-- Working data follows --
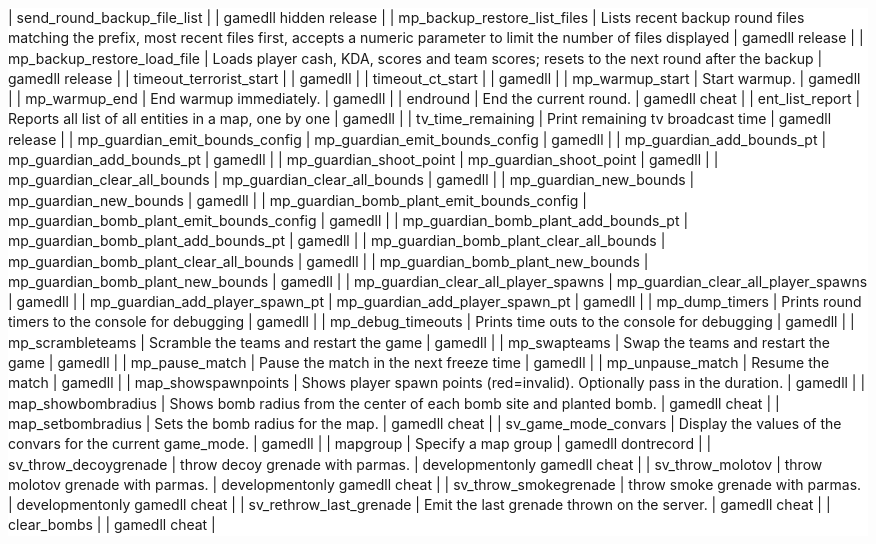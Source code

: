 | send_round_backup_file_list |  | gamedll hidden release |
| mp_backup_restore_list_files | Lists recent backup round files matching the prefix, most recent files first, accepts a numeric parameter to limit the number of files displayed | gamedll release |
| mp_backup_restore_load_file | Loads player cash, KDA, scores and team scores; resets to the next round after the backup | gamedll release |
| timeout_terrorist_start |  | gamedll |
| timeout_ct_start |  | gamedll |
| mp_warmup_start | Start warmup. | gamedll |
| mp_warmup_end | End warmup immediately. | gamedll |
| endround | End the current round. | gamedll cheat |
| ent_list_report | Reports all list of all entities in a map, one by one | gamedll |
| tv_time_remaining | Print remaining tv broadcast time | gamedll release |
| mp_guardian_emit_bounds_config | mp_guardian_emit_bounds_config | gamedll |
| mp_guardian_add_bounds_pt | mp_guardian_add_bounds_pt | gamedll |
| mp_guardian_shoot_point | mp_guardian_shoot_point | gamedll |
| mp_guardian_clear_all_bounds | mp_guardian_clear_all_bounds | gamedll |
| mp_guardian_new_bounds | mp_guardian_new_bounds | gamedll |
| mp_guardian_bomb_plant_emit_bounds_config | mp_guardian_bomb_plant_emit_bounds_config | gamedll |
| mp_guardian_bomb_plant_add_bounds_pt | mp_guardian_bomb_plant_add_bounds_pt | gamedll |
| mp_guardian_bomb_plant_clear_all_bounds | mp_guardian_bomb_plant_clear_all_bounds | gamedll |
| mp_guardian_bomb_plant_new_bounds | mp_guardian_bomb_plant_new_bounds | gamedll |
| mp_guardian_clear_all_player_spawns | mp_guardian_clear_all_player_spawns | gamedll |
| mp_guardian_add_player_spawn_pt | mp_guardian_add_player_spawn_pt | gamedll |
| mp_dump_timers | Prints round timers to the console for debugging | gamedll |
| mp_debug_timeouts | Prints time outs to the console for debugging | gamedll |
| mp_scrambleteams | Scramble the teams and restart the game | gamedll |
| mp_swapteams | Swap the teams and restart the game | gamedll |
| mp_pause_match | Pause the match in the next freeze time | gamedll |
| mp_unpause_match | Resume the match | gamedll |
| map_showspawnpoints | Shows player spawn points (red=invalid). Optionally pass in the duration. | gamedll |
| map_showbombradius | Shows bomb radius from the center of each bomb site and planted bomb. | gamedll cheat |
| map_setbombradius | Sets the bomb radius for the map. | gamedll cheat |
| sv_game_mode_convars | Display the values of the convars for the current game_mode. | gamedll |
| mapgroup | Specify a map group | gamedll dontrecord |
| sv_throw_decoygrenade | throw decoy grenade with parmas. | developmentonly gamedll cheat |
| sv_throw_molotov | throw molotov grenade with parmas. | developmentonly gamedll cheat |
| sv_throw_smokegrenade | throw smoke grenade with parmas. | developmentonly gamedll cheat |
| sv_rethrow_last_grenade | Emit the last grenade thrown on the server. | gamedll cheat |
| clear_bombs |  | gamedll cheat |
-- Working data concluded --
Problem statement ▸
Where the data contains an image, skip the image and copy everything else exactly as it appears.

Answer section ▸
Source code

: | send_round_backup_file_list |  | gamedll hidden release |
| mp_backup_restore_list_files | Lists recent backup round files matching the prefix, most recent files first, accepts a numeric parameter to limit the number of files displayed | gamedll release |
| mp_backup_restore_load_file | Loads player cash, KDA, scores and team scores; resets to the next round after the backup | gamedll release |
| timeout_terrorist_start |  | gamedll |
| timeout_ct_start |  | gamedll |
| mp_warmup_start | Start warmup. | gamedll |
| mp_warmup_end | End warmup immediately. | gamedll |
| endround | End the current round. | gamedll cheat |
| ent_list_report | Reports all list of all entities in a map, one by one | gamedll |
| tv_time_remaining | Print remaining tv broadcast time | gamedll release |
| mp_guardian_emit_bounds_config | mp_guardian_emit_bounds_config | gamedll |
| mp_guardian_add_bounds_pt | mp_guardian_add_bounds_pt | gamedll |
| mp_guardian_shoot_point | mp_guardian_shoot_point | gamedll |
| mp_guardian_clear_all_bounds | mp_guardian_clear_all_bounds | gamedll |
| mp_guardian_new_bounds | mp_guardian_new_bounds | gamedll |
| mp_guardian_bomb_plant_emit_bounds_config | mp_guardian_bomb_plant_emit_bounds_config | gamedll |
| mp_guardian_bomb_plant_add_bounds_pt | mp_guardian_bomb_plant_add_bounds_pt | gamedll |
| mp_guardian_bomb_plant_clear_all_bounds | mp_guardian_bomb_plant_clear_all_bounds | gamedll |
| mp_guardian_bomb_plant_new_bounds | mp_guardian_bomb_plant_new_bounds | gamedll |
| mp_guardian_clear_all_player_spawns | mp_guardian_clear_all_player_spawns | gamedll |
| mp_guardian_add_player_spawn_pt | mp_guardian_add_player_spawn_pt | gamedll |
| mp_dump_timers | Prints round timers to the console for debugging | gamedll |
| mp_debug_timeouts | Prints time outs to the console for debugging | gamedll |
| mp_scrambleteams | Scramble the teams and restart the game | gamedll |
| mp_swapteams | Swap the teams and restart the game | gamedll |
| mp_pause_match | Pause the match in the next freeze time | gamedll |
| mp_unpause_match | Resume the match | gamedll |
| map_showspawnpoints | Shows player spawn points (red=invalid). Optionally pass in the duration. | gamedll |
| map_showbombradius | Shows bomb radius from the center of each bomb site and planted bomb. | gamedll cheat |
| map_setbombradius | Sets the bomb radius for the map. | gamedll cheat |
| sv_game_mode_convars | Display the values of the convars for the current game_mode. | gamedll |
| mapgroup | Specify a map group | gamedll dontrecord |
| sv_throw_decoygrenade | throw decoy grenade with parmas. | developmentonly gamedll cheat |
| sv_throw_molotov | throw molotov grenade with parmas. | developmentonly gamedll cheat |
| sv_throw_smokegrenade | throw smoke grenade with parmas. | developmentonly gamedll cheat |
| sv_rethrow_last_grenade | Emit the last grenade thrown on the server. | gamedll cheat |
| clear_bombs |  | gamedll cheat |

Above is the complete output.